=== WHAT TO PRODUCE ===
Gather every line from the entries below that includes "timestamp".

=== DATA RECORDS ===
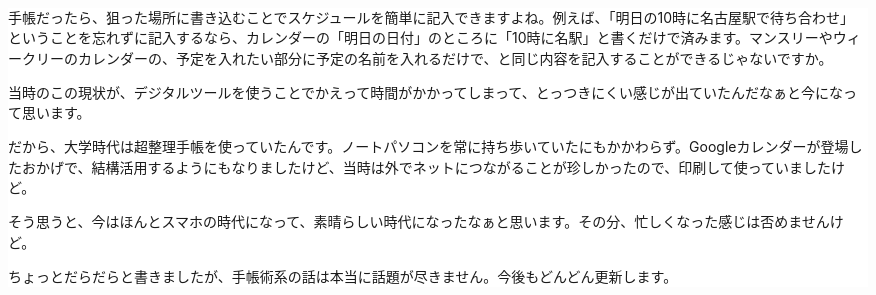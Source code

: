 手帳だったら、狙った場所に書き込むことでスケジュールを簡単に記入できますよね。例えば、「明日の10時に名古屋駅で待ち合わせ」ということを忘れずに記入するなら、カレンダーの「明日の日付」のところに「10時に名駅」と書くだけで済みます。マンスリーやウィークリーのカレンダーの、予定を入れたい部分に予定の名前を入れるだけで、と同じ内容を記入することができるじゃないですか。

当時のこの現状が、デジタルツールを使うことでかえって時間がかかってしまって、とっつきにくい感じが出ていたんだなぁと今になって思います。

だから、大学時代は超整理手帳を使っていたんです。ノートパソコンを常に持ち歩いていたにもかかわらず。Googleカレンダーが登場したおかげで、結構活用するようにもなりましたけど、当時は外でネットにつながることが珍しかったので、印刷して使っていましたけど。

そう思うと、今はほんとスマホの時代になって、素晴らしい時代になったなぁと思います。その分、忙しくなった感じは否めませんけど。

ちょっとだらだらと書きましたが、手帳術系の話は本当に話題が尽きません。今後もどんどん更新します。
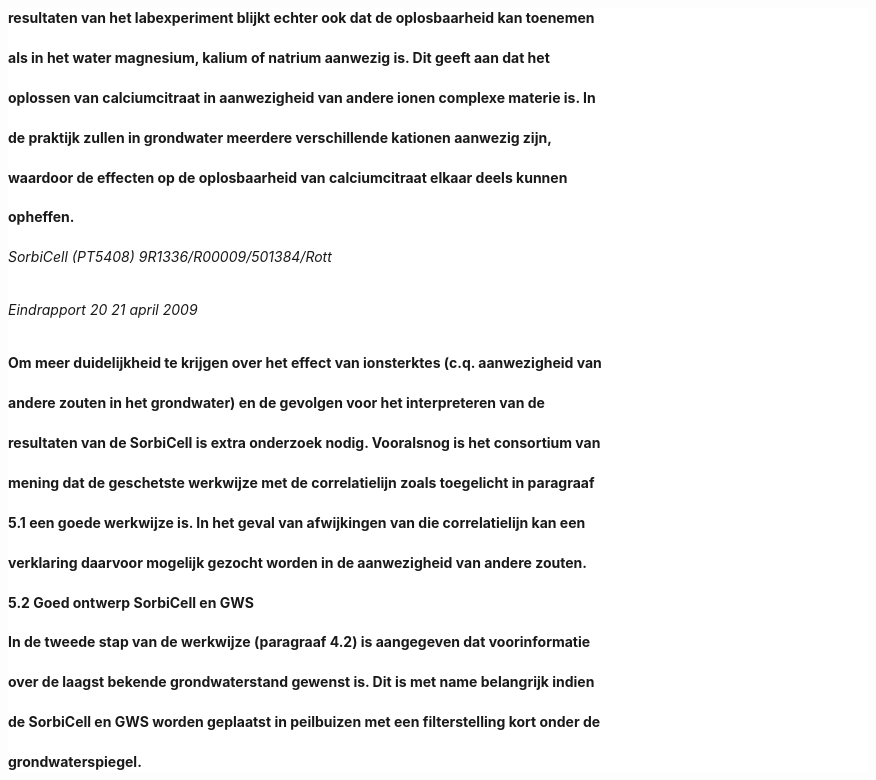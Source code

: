 #### resultaten van het labexperiment blijkt echter ook dat de oplosbaarheid kan toenemen 

#### als in het water magnesium, kalium of natrium aanwezig is. Dit geeft aan dat het 

#### oplossen van calciumcitraat in aanwezigheid van andere ionen complexe materie is. In 

#### de praktijk zullen in grondwater meerdere verschillende kationen aanwezig zijn, 

#### waardoor de effecten op de oplosbaarheid van calciumcitraat elkaar deels kunnen 

#### opheffen. 


###### SorbiCell (PT5408) 9R1336/R00009/501384/Rott 

###### Eindrapport 20 21 april 2009 

#### Om meer duidelijkheid te krijgen over het effect van ionsterktes (c.q. aanwezigheid van 

#### andere zouten in het grondwater) en de gevolgen voor het interpreteren van de 

#### resultaten van de SorbiCell is extra onderzoek nodig. Vooralsnog is het consortium van 

#### mening dat de geschetste werkwijze met de correlatielijn zoals toegelicht in paragraaf 

#### 5.1 een goede werkwijze is. In het geval van afwijkingen van die correlatielijn kan een 

#### verklaring daarvoor mogelijk gezocht worden in de aanwezigheid van andere zouten. 

#### 5.2 Goed ontwerp SorbiCell en GWS 

#### In de tweede stap van de werkwijze (paragraaf 4.2) is aangegeven dat voorinformatie 

#### over de laagst bekende grondwaterstand gewenst is. Dit is met name belangrijk indien 

#### de SorbiCell en GWS worden geplaatst in peilbuizen met een filterstelling kort onder de 

#### grondwaterspiegel. 
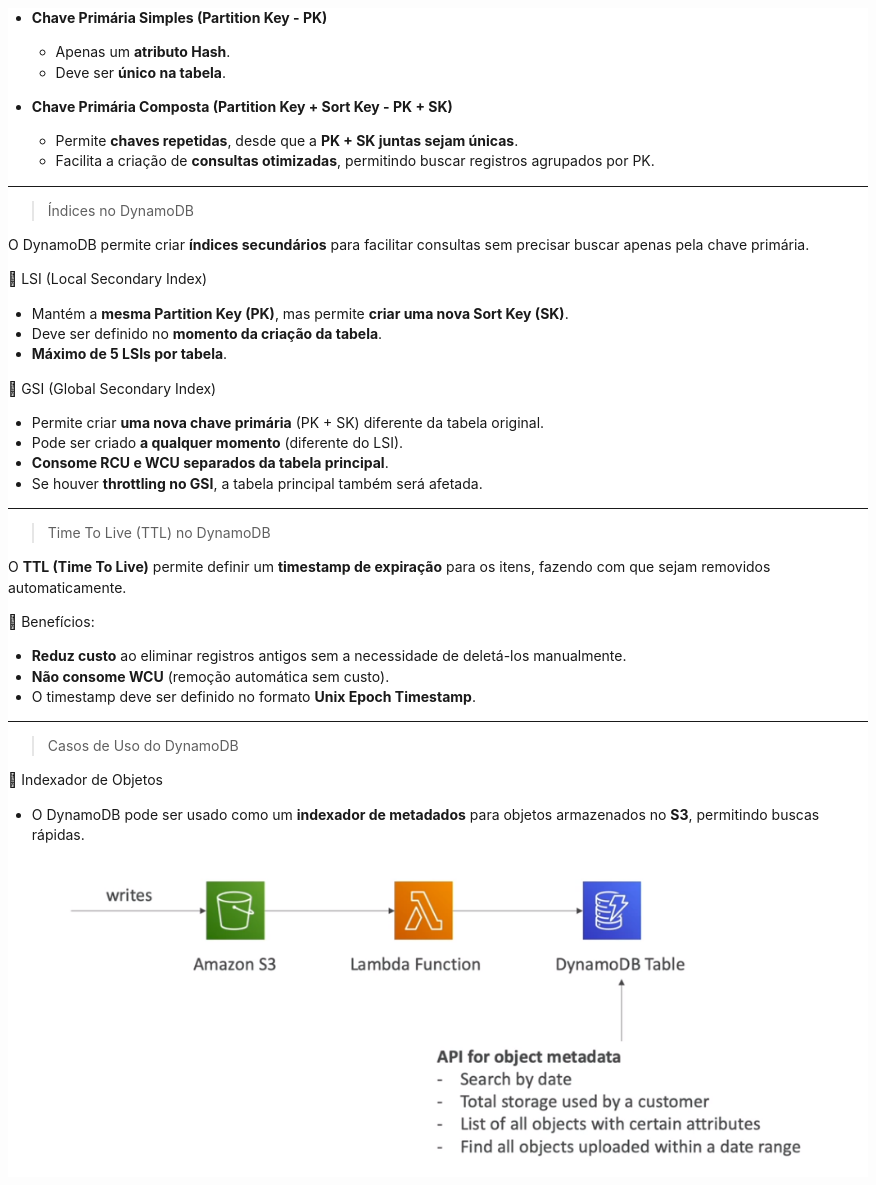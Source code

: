 - **Chave Primária Simples (Partition Key - PK)**  
  - Apenas um **atributo Hash**.  
  - Deve ser **único na tabela**.  

- **Chave Primária Composta (Partition Key + Sort Key - PK + SK)**  
  - Permite **chaves repetidas**, desde que a **PK + SK juntas sejam únicas**.  
  - Facilita a criação de **consultas otimizadas**, permitindo buscar registros agrupados por PK.  

---

> Índices no DynamoDB  

O DynamoDB permite criar **índices secundários** para facilitar consultas sem precisar buscar apenas pela chave primária.  

📌 LSI (Local Secondary Index)  
- Mantém a **mesma Partition Key (PK)**, mas permite **criar uma nova Sort Key (SK)**.  
- Deve ser definido no **momento da criação da tabela**.  
- **Máximo de 5 LSIs por tabela**.  

📌 GSI (Global Secondary Index)  
- Permite criar **uma nova chave primária** (PK + SK) diferente da tabela original.  
- Pode ser criado **a qualquer momento** (diferente do LSI).  
- **Consome RCU e WCU separados da tabela principal**.  
- Se houver **throttling no GSI**, a tabela principal também será afetada.  

---

> Time To Live (TTL) no DynamoDB

O **TTL (Time To Live)** permite definir um **timestamp de expiração** para os itens, fazendo com que sejam removidos automaticamente.  

📌 Benefícios:  
- **Reduz custo** ao eliminar registros antigos sem a necessidade de deletá-los manualmente.  
- **Não consome WCU** (remoção automática sem custo).  
- O timestamp deve ser definido no formato **Unix Epoch Timestamp**.  

---

> Casos de Uso do DynamoDB

📌 Indexador de Objetos  
- O DynamoDB pode ser usado como um **indexador de metadados** para objetos armazenados no **S3**, permitindo buscas rápidas.  
![image-20230220105121790](assets/image-20230220105121790.png)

=== EXERCISE OUTPUT ===
O **TTL (Time To Live)** permite definir um **timestamp de expiração** para os itens, fazendo com que sejam removidos automaticamente.  
- O timestamp deve ser definido no formato **Unix Epoch Timestamp**.  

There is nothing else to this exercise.